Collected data
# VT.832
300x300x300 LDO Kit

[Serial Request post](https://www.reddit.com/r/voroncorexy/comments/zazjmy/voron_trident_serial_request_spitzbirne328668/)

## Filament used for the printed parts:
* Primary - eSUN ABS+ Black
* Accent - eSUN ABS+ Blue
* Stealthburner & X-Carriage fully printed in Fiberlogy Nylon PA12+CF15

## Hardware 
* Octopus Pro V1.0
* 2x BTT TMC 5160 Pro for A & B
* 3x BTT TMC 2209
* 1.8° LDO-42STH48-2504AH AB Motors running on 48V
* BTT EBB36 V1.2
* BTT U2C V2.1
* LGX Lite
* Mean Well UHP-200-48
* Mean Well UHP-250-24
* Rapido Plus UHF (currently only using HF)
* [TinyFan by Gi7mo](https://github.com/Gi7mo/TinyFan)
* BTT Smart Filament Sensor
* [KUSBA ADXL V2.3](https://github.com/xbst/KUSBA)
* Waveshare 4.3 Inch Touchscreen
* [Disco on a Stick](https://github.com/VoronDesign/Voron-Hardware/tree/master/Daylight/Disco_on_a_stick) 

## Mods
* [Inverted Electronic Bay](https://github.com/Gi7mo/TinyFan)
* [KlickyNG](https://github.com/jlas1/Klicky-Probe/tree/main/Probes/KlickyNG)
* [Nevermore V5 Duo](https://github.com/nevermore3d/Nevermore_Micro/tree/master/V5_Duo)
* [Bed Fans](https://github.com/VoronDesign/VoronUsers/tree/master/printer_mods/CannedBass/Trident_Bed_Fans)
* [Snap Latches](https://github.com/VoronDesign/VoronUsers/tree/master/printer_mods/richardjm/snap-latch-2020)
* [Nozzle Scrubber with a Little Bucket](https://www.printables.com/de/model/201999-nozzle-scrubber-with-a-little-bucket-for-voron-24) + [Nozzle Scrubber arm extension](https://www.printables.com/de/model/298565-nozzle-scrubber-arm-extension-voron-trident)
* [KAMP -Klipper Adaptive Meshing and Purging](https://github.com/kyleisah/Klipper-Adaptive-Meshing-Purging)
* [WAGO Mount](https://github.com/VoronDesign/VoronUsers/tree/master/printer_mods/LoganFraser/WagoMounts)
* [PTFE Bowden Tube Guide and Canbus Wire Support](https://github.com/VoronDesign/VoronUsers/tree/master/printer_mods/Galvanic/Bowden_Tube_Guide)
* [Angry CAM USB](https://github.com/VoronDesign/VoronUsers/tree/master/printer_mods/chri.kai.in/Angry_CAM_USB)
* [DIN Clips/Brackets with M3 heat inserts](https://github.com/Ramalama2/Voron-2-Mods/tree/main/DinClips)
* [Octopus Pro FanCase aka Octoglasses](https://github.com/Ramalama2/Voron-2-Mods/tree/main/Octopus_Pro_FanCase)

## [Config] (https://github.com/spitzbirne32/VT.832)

### About this exercise
Reproduce each line of the data without any change.

### Exercise output
# VT.832
300x300x300 LDO Kit

[Serial Request post](https://www.reddit.com/r/voroncorexy/comments/zazjmy/voron_trident_serial_request_spitzbirne328668/)

## Filament used for the printed parts:
* Primary - eSUN ABS+ Black
* Accent - eSUN ABS+ Blue
* Stealthburner & X-Carriage fully printed in Fiberlogy Nylon PA12+CF15

## Hardware 
* Octopus Pro V1.0
* 2x BTT TMC 5160 Pro for A & B
* 3x BTT TMC 2209
* 1.8° LDO-42STH48-2504AH AB Motors running on 48V
* BTT EBB36 V1.2
* BTT U2C V2.1
* LGX Lite
* Mean Well UHP-200-48
* Mean Well UHP-250-24
* Rapido Plus UHF (currently only using HF)
* [TinyFan by Gi7mo](https://github.com/Gi7mo/TinyFan)
* BTT Smart Filament Sensor
* [KUSBA ADXL V2.3](https://github.com/xbst/KUSBA)
* Waveshare 4.3 Inch Touchscreen
* [Disco on a Stick](https://github.com/VoronDesign/Voron-Hardware/tree/master/Daylight/Disco_on_a_stick) 

## Mods
* [Inverted Electronic Bay](https://github.com/Gi7mo/TinyFan)
* [KlickyNG](https://github.com/jlas1/Klicky-Probe/tree/main/Probes/KlickyNG)
* [Nevermore V5 Duo](https://github.com/nevermore3d/Nevermore_Micro/tree/master/V5_Duo)
* [Bed Fans](https://github.com/VoronDesign/VoronUsers/tree/master/printer_mods/CannedBass/Trident_Bed_Fans)
* [Snap Latches](https://github.com/VoronDesign/VoronUsers/tree/master/printer_mods/richardjm/snap-latch-2020)
* [Nozzle Scrubber with a Little Bucket](https://www.printables.com/de/model/201999-nozzle-scrubber-with-a-little-bucket-for-voron-24) + [Nozzle Scrubber arm extension](https://www.printables.com/de/model/298565-nozzle-scrubber-arm-extension-voron-trident)
* [KAMP -Klipper Adaptive Meshing and Purging](https://github.com/kyleisah/Klipper-Adaptive-Meshing-Purging)
* [WAGO Mount](https://github.com/VoronDesign/VoronUsers/tree/master/printer_mods/LoganFraser/WagoMounts)
* [PTFE Bowden Tube Guide and Canbus Wire Support](https://github.com/VoronDesign/VoronUsers/tree/master/printer_mods/Galvanic/Bowden_Tube_Guide)
* [Angry CAM USB](https://github.com/VoronDesign/VoronUsers/tree/master/printer_mods/chri.kai.in/Angry_CAM_USB)
* [DIN Clips/Brackets with M3 heat inserts](https://github.com/Ramalama2/Voron-2-Mods/tree/main/DinClips)
* [Octopus Pro FanCase aka Octoglasses](https://github.com/Ramalama2/Voron-2-Mods/tree/main/Octopus_Pro_FanCase)

## [Config] (https://github.com/spitzbirne32/VT.832)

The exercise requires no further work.